次の日。報道によると、昨晩の地震で寝入りばなを起こされて驚いた人は多かったが、大きな被害はなかったようだ。倒れそうになった箪笥を受け止めて怪我をした人、驚いて飛び出し足首を捻挫した人が病院に担ぎ込まれた程度だったとか。

 早朝に妖魔討伐隊の本拠地に行った夜刀からも、結界に異常はなかったと連絡があってホッとする。

 忙しいのに、紗良を安心させるためにわざわざ知らせてくれたようだ。

 しかし、震源は禍山だったらしく、山中では崖崩れが起きているらしい。近日中に調査隊を出すため、夜刀はその調整で帰宅が遅くなるという。

 それを聞いて、万智は手を叩いた。

 「それじゃあ紗良ちゃん、今日は私とお出かけしましょうか! 一緒にお買い物して、観劇して、フルーツパーラーでパフェを食べましょう。ついでにこれから着れそうな春夏物の着物を新調するのはどうかしら。でも紗良ちゃんって、洋装も似合うと思うのよね。せっかくだし、ふりふりのワンピースも着てほしいわぁ」

 万智は、紗良が退屈しないように気を遣って提案してくれたのだろう。

 紗良も、万智ともっと親しくなりたいから一緒に出かけるのは嬉しいが、高い着物や洋服をポンポン買おうとされるのは困ってしまう。

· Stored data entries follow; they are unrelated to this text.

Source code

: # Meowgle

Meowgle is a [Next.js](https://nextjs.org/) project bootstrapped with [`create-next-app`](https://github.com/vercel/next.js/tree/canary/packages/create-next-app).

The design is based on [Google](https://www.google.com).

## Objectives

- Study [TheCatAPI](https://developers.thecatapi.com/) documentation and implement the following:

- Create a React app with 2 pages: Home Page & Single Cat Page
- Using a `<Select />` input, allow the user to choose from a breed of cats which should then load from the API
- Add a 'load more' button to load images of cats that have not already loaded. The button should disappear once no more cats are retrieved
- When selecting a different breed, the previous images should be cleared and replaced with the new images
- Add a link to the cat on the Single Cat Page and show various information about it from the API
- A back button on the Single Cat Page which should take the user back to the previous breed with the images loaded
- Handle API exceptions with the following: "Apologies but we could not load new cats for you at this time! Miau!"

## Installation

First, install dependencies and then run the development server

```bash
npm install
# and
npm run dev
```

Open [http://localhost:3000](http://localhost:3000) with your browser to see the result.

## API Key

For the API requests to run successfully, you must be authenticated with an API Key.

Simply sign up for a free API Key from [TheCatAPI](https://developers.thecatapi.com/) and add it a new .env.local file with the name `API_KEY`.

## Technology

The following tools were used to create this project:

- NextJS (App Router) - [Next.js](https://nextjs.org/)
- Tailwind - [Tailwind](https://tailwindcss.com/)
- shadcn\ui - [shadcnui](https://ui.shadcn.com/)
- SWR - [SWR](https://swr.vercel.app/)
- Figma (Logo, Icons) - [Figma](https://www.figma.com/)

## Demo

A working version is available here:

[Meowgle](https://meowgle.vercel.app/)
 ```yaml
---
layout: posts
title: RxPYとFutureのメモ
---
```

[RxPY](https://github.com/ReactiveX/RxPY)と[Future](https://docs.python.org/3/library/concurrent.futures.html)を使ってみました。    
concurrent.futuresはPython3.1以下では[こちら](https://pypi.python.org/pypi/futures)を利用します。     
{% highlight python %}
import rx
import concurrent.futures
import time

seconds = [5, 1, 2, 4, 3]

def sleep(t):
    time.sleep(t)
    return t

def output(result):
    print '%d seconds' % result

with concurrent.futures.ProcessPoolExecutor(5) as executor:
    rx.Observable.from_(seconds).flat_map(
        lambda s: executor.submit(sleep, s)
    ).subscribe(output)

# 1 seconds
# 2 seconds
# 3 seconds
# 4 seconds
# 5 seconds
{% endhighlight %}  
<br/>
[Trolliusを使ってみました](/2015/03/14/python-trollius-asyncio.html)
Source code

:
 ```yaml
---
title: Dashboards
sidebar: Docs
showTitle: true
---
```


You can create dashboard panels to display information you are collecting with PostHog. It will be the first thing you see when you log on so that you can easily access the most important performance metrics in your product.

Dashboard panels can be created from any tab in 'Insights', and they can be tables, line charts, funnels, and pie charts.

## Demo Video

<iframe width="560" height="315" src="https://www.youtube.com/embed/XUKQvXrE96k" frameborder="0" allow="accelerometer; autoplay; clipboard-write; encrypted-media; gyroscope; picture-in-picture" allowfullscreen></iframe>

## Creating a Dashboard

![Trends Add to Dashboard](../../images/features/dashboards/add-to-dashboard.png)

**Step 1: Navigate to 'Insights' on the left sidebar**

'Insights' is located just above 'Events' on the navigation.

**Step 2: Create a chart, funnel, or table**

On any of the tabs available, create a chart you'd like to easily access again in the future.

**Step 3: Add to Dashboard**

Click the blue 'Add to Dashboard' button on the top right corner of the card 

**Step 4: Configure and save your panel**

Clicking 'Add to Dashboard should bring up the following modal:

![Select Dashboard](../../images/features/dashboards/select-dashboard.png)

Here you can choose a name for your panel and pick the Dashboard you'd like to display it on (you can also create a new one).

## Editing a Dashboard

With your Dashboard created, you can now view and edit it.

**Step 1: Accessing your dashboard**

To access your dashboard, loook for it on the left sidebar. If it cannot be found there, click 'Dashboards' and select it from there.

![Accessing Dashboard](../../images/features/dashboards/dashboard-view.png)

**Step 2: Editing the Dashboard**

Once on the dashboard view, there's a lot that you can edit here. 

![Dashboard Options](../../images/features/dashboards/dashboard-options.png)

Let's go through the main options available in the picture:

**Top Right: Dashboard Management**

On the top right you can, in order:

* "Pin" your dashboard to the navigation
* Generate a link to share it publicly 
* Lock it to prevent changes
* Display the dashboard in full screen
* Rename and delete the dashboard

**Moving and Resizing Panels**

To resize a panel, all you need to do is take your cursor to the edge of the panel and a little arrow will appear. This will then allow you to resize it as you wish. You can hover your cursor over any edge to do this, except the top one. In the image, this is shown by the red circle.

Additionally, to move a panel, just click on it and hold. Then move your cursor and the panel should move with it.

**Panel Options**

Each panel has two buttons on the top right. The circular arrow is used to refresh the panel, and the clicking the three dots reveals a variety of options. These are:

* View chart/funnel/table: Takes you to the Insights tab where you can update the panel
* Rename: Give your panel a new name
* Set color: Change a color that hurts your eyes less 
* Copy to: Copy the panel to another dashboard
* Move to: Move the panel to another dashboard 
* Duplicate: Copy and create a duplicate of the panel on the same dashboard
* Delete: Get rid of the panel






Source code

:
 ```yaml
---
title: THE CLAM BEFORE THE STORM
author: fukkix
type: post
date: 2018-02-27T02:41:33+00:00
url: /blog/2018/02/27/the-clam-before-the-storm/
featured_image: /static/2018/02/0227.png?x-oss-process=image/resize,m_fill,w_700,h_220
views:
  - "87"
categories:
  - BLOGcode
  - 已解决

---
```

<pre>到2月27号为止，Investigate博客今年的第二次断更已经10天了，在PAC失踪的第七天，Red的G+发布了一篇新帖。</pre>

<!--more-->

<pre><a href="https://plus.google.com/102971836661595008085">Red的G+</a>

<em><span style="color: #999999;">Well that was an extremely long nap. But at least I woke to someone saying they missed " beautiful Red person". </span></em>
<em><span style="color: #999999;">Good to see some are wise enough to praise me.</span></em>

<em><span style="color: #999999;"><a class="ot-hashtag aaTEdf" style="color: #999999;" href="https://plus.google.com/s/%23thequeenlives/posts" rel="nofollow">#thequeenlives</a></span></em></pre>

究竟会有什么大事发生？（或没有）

 「も、申し訳ないのですが、私に似合うとは思えませんから」

 「あら、絶対似合うのに。じゃあ見るだけならいいでしょう?」

 見るだけ、と連呼する万智に、紗良はたじろぐ。思わず助けを求めるように葵に視線を送ったが、当の葵はニコッといい笑顔を浮かべている。

 「奥様、わたくしもお供します。実は、紗良様におすすめのワンピースを売っている店がございまして。とりあえずは試着だけでも!」

 「いいわねぇ! 案内してちょうだい」

 「あ、葵さんまで……」

 紗良はふたりから完全に押しきられてしまったのだった。